These photos are of a segregated part (now called Aramesh town) of the Newside neighborhood in Ahvaz, Iran, which was handed over to the private sector after a controversial judicial process. The private sector, then, sold most of obtained houses to the affluent Ahvazi people to build villas of their taste there.

Newside is a neighborhood built around 80 years ago under the supervision of British architects to meet the housing needs of the National Iranian South Oil Company employees. The main feature of the architecture of this area is its extroversion. A democratic architecture that makes private and public spaces to be connected with each other. A feature that we have rarely seen in Iranian architecture, but in the Khouzestan province, due to NISOC housing, such construction has been very common and has many admirers. In addition, Newside is known for its amenities, good weather due to adequate urban green space, and good security due to the dedicated security force. Until recent years the architecture of newside remained the same as it was build.
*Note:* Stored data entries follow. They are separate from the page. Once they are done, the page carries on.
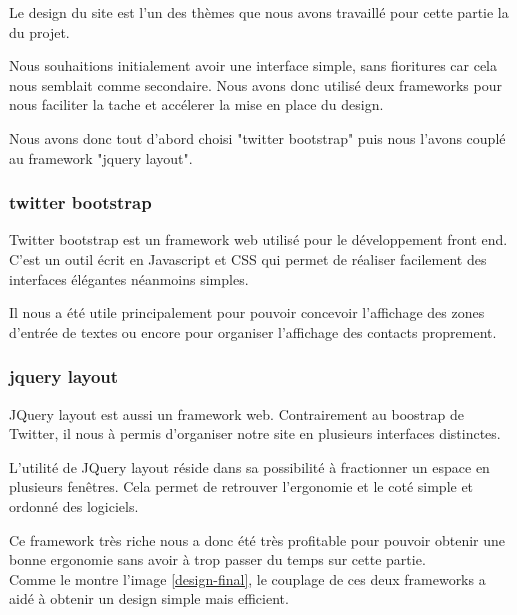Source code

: Le design du site est l'un des thèmes que nous avons travaillé pour cette partie la du projet. 

Nous souhaitions initialement avoir une interface simple, sans fioritures car cela nous semblait comme
secondaire. Nous avons donc utilisé deux frameworks pour nous faciliter la tache et accélerer la mise
en place du design.

Nous avons donc tout d'abord choisi "twitter bootstrap" puis nous l'avons couplé au framework "jquery
layout".
\\


\subsubsection{twitter bootstrap}

Twitter bootstrap est un framework web utilisé pour le développement front end. C'est un outil écrit en
Javascript et CSS qui permet de réaliser facilement des interfaces élégantes néanmoins simples. 

Il nous a été utile principalement pour pouvoir concevoir l'affichage des zones d'entrée de textes ou 
encore pour organiser l'affichage des contacts proprement.
\\


\subsubsection{jquery layout}

JQuery layout est aussi un framework web. Contrairement au boostrap de Twitter, il nous à permis d'organiser 
notre site en plusieurs interfaces distinctes. 

L'utilité de JQuery layout réside dans sa possibilité à fractionner un espace en plusieurs fenêtres. Cela 
permet de retrouver l'ergonomie et le coté simple et ordonné des logiciels. 

Ce framework très riche nous a donc été très profitable pour pouvoir obtenir une bonne ergonomie sans avoir
à trop passer du temps sur cette partie.
\\


Comme le montre l'image \ref{design-final}, le couplage de ces deux frameworks a aidé à obtenir un design simple mais efficient.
Following new constructions, many newcomers have installed visual barriers on their fence to prevent the inside of the house from being seen from the outside. Therefore, with this seemingly minor modification, the former democratic identity of this neighborhood has been lost. Though some efforts were made to preserve general identity of its previous architecture, as its core, its democratic quality,  has been attacked, we are facing a paralyzed and paradoxical architecture – let alone the other new crude decorations.
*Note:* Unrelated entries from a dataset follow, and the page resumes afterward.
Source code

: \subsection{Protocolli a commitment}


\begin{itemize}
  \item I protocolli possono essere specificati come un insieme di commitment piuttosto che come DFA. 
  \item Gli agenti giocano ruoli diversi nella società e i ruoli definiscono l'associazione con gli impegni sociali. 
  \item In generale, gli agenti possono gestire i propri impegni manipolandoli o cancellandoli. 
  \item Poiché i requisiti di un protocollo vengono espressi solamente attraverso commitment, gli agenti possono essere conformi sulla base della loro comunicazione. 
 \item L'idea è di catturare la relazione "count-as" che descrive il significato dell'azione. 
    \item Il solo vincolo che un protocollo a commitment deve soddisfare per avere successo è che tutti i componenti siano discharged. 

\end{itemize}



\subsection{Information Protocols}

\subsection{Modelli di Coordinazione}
Althugh taste can be a reason, but the main reason behind the installation of this visual barrier may be more about an attempt to preserve private space than the taste or beliefs of the new inhabitants. In Iran, private space is subject to inspection and control and any action to be a little out of sight may brings peace. Many, especially the affluent, try to create a kind of privacy by buying houses far from the city center or villas in enclosed towns to be far from the eyes of authority. By sacrificing identity, harmony, beauty, and democracy, the installation of these visual barriers by newcomers in Aramesh town is a means to avoid the desired lifestyle expected by the authority and to have thier own lifestyle, if they could.